EXERCISE BRIEF >>
An exact restatement of every record is required.

DATA UNDER STUDY >>
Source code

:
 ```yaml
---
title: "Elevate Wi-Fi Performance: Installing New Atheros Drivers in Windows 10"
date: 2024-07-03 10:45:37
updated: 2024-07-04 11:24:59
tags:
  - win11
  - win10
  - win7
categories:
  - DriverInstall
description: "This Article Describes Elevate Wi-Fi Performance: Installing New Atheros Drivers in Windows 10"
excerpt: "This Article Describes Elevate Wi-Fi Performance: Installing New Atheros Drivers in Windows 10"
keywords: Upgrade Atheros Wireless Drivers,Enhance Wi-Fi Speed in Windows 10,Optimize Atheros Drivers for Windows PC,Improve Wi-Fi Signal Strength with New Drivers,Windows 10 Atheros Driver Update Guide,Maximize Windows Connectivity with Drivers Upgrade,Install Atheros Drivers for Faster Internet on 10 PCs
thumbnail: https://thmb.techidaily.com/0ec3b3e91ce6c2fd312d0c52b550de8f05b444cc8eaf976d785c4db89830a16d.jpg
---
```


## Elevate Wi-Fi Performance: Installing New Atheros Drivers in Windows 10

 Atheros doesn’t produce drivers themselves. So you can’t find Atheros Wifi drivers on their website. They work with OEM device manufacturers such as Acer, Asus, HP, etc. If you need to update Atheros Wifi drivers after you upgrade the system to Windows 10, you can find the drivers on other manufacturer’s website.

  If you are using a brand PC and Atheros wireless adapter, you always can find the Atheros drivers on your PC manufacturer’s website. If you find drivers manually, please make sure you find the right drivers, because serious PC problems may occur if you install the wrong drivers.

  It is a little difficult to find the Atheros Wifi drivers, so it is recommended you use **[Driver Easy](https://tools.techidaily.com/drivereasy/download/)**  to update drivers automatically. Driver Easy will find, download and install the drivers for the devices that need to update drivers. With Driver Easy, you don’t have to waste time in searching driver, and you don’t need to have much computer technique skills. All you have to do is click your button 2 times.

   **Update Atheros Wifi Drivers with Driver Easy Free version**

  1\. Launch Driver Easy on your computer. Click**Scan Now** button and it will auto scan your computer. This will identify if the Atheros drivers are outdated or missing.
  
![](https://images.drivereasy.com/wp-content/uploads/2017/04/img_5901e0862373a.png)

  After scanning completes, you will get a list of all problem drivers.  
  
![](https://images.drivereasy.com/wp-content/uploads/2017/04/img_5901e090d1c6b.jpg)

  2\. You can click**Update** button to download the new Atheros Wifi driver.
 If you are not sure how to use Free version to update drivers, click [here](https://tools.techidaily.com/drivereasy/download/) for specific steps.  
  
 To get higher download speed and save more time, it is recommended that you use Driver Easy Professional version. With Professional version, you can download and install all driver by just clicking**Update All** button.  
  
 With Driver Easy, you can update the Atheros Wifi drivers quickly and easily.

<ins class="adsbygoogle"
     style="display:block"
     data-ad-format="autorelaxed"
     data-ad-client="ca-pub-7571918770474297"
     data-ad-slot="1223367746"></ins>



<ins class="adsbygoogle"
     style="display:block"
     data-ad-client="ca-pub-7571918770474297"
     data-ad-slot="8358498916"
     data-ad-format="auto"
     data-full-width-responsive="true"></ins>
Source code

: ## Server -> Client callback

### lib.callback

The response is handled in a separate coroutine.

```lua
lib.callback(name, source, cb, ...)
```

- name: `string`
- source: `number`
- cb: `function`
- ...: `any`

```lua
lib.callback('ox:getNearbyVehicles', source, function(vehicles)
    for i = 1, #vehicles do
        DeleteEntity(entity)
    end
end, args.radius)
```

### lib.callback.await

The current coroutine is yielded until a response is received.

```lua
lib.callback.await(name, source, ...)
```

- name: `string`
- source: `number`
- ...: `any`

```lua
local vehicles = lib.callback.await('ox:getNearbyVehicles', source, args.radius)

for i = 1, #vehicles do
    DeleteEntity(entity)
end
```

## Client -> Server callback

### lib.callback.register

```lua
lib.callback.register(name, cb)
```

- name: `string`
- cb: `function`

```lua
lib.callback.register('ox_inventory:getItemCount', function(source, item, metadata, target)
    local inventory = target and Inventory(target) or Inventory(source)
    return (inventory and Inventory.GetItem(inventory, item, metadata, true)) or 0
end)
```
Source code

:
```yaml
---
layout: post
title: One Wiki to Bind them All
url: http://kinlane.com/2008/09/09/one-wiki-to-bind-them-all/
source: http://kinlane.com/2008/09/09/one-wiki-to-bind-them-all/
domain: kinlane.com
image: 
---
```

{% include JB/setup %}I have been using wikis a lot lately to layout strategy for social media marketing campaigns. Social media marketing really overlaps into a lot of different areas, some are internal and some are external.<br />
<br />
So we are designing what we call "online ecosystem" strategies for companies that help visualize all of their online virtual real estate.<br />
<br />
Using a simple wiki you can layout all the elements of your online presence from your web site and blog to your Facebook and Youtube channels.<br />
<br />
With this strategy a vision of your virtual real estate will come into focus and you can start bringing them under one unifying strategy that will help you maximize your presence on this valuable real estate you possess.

TASK RESULT >>
Source code

:
 ```yaml
---
title: "Elevate Wi-Fi Performance: Installing New Atheros Drivers in Windows 10"
date: 2024-07-03 10:45:37
updated: 2024-07-04 11:24:59
tags:
  - win11
  - win10
  - win7
categories:
  - DriverInstall
description: "This Article Describes Elevate Wi-Fi Performance: Installing New Atheros Drivers in Windows 10"
excerpt: "This Article Describes Elevate Wi-Fi Performance: Installing New Atheros Drivers in Windows 10"
keywords: Upgrade Atheros Wireless Drivers,Enhance Wi-Fi Speed in Windows 10,Optimize Atheros Drivers for Windows PC,Improve Wi-Fi Signal Strength with New Drivers,Windows 10 Atheros Driver Update Guide,Maximize Windows Connectivity with Drivers Upgrade,Install Atheros Drivers for Faster Internet on 10 PCs
thumbnail: https://thmb.techidaily.com/0ec3b3e91ce6c2fd312d0c52b550de8f05b444cc8eaf976d785c4db89830a16d.jpg
---
```


## Elevate Wi-Fi Performance: Installing New Atheros Drivers in Windows 10

 Atheros doesn’t produce drivers themselves. So you can’t find Atheros Wifi drivers on their website. They work with OEM device manufacturers such as Acer, Asus, HP, etc. If you need to update Atheros Wifi drivers after you upgrade the system to Windows 10, you can find the drivers on other manufacturer’s website.

  If you are using a brand PC and Atheros wireless adapter, you always can find the Atheros drivers on your PC manufacturer’s website. If you find drivers manually, please make sure you find the right drivers, because serious PC problems may occur if you install the wrong drivers.

  It is a little difficult to find the Atheros Wifi drivers, so it is recommended you use **[Driver Easy](https://tools.techidaily.com/drivereasy/download/)**  to update drivers automatically. Driver Easy will find, download and install the drivers for the devices that need to update drivers. With Driver Easy, you don’t have to waste time in searching driver, and you don’t need to have much computer technique skills. All you have to do is click your button 2 times.

   **Update Atheros Wifi Drivers with Driver Easy Free version**

  1\. Launch Driver Easy on your computer. Click**Scan Now** button and it will auto scan your computer. This will identify if the Atheros drivers are outdated or missing.
  
![](https://images.drivereasy.com/wp-content/uploads/2017/04/img_5901e0862373a.png)

  After scanning completes, you will get a list of all problem drivers.  
  
![](https://images.drivereasy.com/wp-content/uploads/2017/04/img_5901e090d1c6b.jpg)

  2\. You can click**Update** button to download the new Atheros Wifi driver.
 If you are not sure how to use Free version to update drivers, click [here](https://tools.techidaily.com/drivereasy/download/) for specific steps.  
  
 To get higher download speed and save more time, it is recommended that you use Driver Easy Professional version. With Professional version, you can download and install all driver by just clicking**Update All** button.  
  
 With Driver Easy, you can update the Atheros Wifi drivers quickly and easily.

<ins class="adsbygoogle"
     style="display:block"
     data-ad-format="autorelaxed"
     data-ad-client="ca-pub-7571918770474297"
     data-ad-slot="1223367746"></ins>



<ins class="adsbygoogle"
     style="display:block"
     data-ad-client="ca-pub-7571918770474297"
     data-ad-slot="8358498916"
     data-ad-format="auto"
     data-full-width-responsive="true"></ins>
Source code

: ## Server -> Client callback

### lib.callback

The response is handled in a separate coroutine.

```lua
lib.callback(name, source, cb, ...)
```

- name: `string`
- source: `number`
- cb: `function`
- ...: `any`

```lua
lib.callback('ox:getNearbyVehicles', source, function(vehicles)
    for i = 1, #vehicles do
        DeleteEntity(entity)
    end
end, args.radius)
```

### lib.callback.await

The current coroutine is yielded until a response is received.

```lua
lib.callback.await(name, source, ...)
```

- name: `string`
- source: `number`
- ...: `any`

```lua
local vehicles = lib.callback.await('ox:getNearbyVehicles', source, args.radius)

for i = 1, #vehicles do
    DeleteEntity(entity)
end
```

## Client -> Server callback

### lib.callback.register

```lua
lib.callback.register(name, cb)
```

- name: `string`
- cb: `function`

```lua
lib.callback.register('ox_inventory:getItemCount', function(source, item, metadata, target)
    local inventory = target and Inventory(target) or Inventory(source)
    return (inventory and Inventory.GetItem(inventory, item, metadata, true)) or 0
end)
```
Source code

:
```yaml
---
layout: post
title: One Wiki to Bind them All
url: http://kinlane.com/2008/09/09/one-wiki-to-bind-them-all/
source: http://kinlane.com/2008/09/09/one-wiki-to-bind-them-all/
domain: kinlane.com
image: 
---
```

{% include JB/setup %}I have been using wikis a lot lately to layout strategy for social media marketing campaigns. Social media marketing really overlaps into a lot of different areas, some are internal and some are external.<br />
<br />
So we are designing what we call "online ecosystem" strategies for companies that help visualize all of their online virtual real estate.<br />
<br />
Using a simple wiki you can layout all the elements of your online presence from your web site and blog to your Facebook and Youtube channels.<br />
<br />
With this strategy a vision of your virtual real estate will come into focus and you can start bringing them under one unifying strategy that will help you maximize your presence on this valuable real estate you possess.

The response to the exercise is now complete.